- **WHAT YOU NEED TO DO**: Below are records; reproduce exactly the lines from the first through the one containing "<th>Subscriptions RSS</th>".

- **THE INPUT**:
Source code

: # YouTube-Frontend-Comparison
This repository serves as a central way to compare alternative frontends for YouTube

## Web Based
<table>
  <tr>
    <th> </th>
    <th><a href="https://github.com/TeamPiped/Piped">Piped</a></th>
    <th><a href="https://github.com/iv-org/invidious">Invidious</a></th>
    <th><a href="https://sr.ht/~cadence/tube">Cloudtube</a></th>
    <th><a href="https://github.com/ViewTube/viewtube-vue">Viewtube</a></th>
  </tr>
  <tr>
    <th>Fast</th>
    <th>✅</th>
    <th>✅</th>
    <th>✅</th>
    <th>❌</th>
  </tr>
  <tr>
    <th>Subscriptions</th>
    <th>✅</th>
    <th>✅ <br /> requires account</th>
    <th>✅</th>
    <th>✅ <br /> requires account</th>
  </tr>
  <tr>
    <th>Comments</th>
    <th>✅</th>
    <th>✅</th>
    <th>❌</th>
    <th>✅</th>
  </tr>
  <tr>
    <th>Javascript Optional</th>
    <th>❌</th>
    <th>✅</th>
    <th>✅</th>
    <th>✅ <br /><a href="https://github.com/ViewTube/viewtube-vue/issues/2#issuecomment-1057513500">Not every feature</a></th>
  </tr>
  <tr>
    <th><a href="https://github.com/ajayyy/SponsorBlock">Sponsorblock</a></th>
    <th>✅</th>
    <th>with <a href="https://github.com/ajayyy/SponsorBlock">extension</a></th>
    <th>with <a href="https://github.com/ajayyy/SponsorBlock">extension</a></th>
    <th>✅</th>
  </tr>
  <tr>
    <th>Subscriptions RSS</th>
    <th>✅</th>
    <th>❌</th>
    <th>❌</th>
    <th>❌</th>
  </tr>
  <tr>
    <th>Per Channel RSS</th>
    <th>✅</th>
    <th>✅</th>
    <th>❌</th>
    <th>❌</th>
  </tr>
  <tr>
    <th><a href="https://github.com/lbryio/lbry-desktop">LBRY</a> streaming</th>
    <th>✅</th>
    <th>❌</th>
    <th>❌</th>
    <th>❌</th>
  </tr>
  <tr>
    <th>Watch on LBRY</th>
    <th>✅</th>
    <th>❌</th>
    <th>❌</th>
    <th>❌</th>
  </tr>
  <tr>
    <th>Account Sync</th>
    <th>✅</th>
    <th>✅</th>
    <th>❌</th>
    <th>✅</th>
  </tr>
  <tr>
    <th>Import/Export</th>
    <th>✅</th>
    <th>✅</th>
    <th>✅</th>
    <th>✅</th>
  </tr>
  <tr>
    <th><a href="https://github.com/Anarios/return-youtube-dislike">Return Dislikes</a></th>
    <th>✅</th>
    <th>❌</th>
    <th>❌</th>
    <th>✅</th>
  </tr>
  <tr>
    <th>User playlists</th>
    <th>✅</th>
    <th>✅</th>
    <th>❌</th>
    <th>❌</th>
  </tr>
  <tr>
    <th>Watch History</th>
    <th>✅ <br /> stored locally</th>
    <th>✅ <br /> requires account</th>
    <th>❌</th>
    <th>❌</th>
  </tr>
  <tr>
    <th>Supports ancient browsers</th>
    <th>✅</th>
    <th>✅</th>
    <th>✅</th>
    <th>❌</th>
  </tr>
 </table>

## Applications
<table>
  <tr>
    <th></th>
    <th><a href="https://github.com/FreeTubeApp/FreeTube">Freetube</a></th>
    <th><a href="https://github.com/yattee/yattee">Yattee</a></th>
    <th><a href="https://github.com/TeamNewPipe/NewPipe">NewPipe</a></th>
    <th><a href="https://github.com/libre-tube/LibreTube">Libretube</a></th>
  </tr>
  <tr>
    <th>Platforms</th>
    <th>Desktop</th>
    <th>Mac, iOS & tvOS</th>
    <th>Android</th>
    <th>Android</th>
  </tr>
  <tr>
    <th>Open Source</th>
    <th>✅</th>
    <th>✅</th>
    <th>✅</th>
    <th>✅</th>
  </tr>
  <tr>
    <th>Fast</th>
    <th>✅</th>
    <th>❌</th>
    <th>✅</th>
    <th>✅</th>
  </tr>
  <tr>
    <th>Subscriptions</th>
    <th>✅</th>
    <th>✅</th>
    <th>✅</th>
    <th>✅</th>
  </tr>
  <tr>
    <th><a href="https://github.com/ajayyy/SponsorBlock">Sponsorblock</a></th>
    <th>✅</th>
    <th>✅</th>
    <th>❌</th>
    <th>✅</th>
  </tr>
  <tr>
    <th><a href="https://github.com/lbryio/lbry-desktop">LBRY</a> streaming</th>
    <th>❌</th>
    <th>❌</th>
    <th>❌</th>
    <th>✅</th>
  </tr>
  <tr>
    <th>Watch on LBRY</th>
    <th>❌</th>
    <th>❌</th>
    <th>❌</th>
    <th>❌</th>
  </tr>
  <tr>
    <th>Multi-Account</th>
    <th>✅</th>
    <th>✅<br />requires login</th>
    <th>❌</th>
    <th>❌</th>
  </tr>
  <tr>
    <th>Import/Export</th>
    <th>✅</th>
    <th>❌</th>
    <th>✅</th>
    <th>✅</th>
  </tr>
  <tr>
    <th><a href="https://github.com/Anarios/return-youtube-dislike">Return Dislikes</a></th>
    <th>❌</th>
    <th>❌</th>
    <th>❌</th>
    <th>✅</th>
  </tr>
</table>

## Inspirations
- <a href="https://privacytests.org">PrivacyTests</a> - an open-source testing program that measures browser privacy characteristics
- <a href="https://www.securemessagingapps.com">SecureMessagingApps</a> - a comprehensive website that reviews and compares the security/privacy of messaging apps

- **TASK ANSWER**:
Source code

: # YouTube-Frontend-Comparison
This repository serves as a central way to compare alternative frontends for YouTube

## Web Based
<table>
  <tr>
    <th> </th>
    <th><a href="https://github.com/TeamPiped/Piped">Piped</a></th>
    <th><a href="https://github.com/iv-org/invidious">Invidious</a></th>
    <th><a href="https://sr.ht/~cadence/tube">Cloudtube</a></th>
    <th><a href="https://github.com/ViewTube/viewtube-vue">Viewtube</a></th>
  </tr>
  <tr>
    <th>Fast</th>
    <th>✅</th>
    <th>✅</th>
    <th>✅</th>
    <th>❌</th>
  </tr>
  <tr>
    <th>Subscriptions</th>
    <th>✅</th>
    <th>✅ <br /> requires account</th>
    <th>✅</th>
    <th>✅ <br /> requires account</th>
  </tr>
  <tr>
    <th>Comments</th>
    <th>✅</th>
    <th>✅</th>
    <th>❌</th>
    <th>✅</th>
  </tr>
  <tr>
    <th>Javascript Optional</th>
    <th>❌</th>
    <th>✅</th>
    <th>✅</th>
    <th>✅ <br /><a href="https://github.com/ViewTube/viewtube-vue/issues/2#issuecomment-1057513500">Not every feature</a></th>
  </tr>
  <tr>
    <th><a href="https://github.com/ajayyy/SponsorBlock">Sponsorblock</a></th>
    <th>✅</th>
    <th>with <a href="https://github.com/ajayyy/SponsorBlock">extension</a></th>
    <th>with <a href="https://github.com/ajayyy/SponsorBlock">extension</a></th>
    <th>✅</th>
  </tr>
  <tr>
    <th>Subscriptions RSS</th>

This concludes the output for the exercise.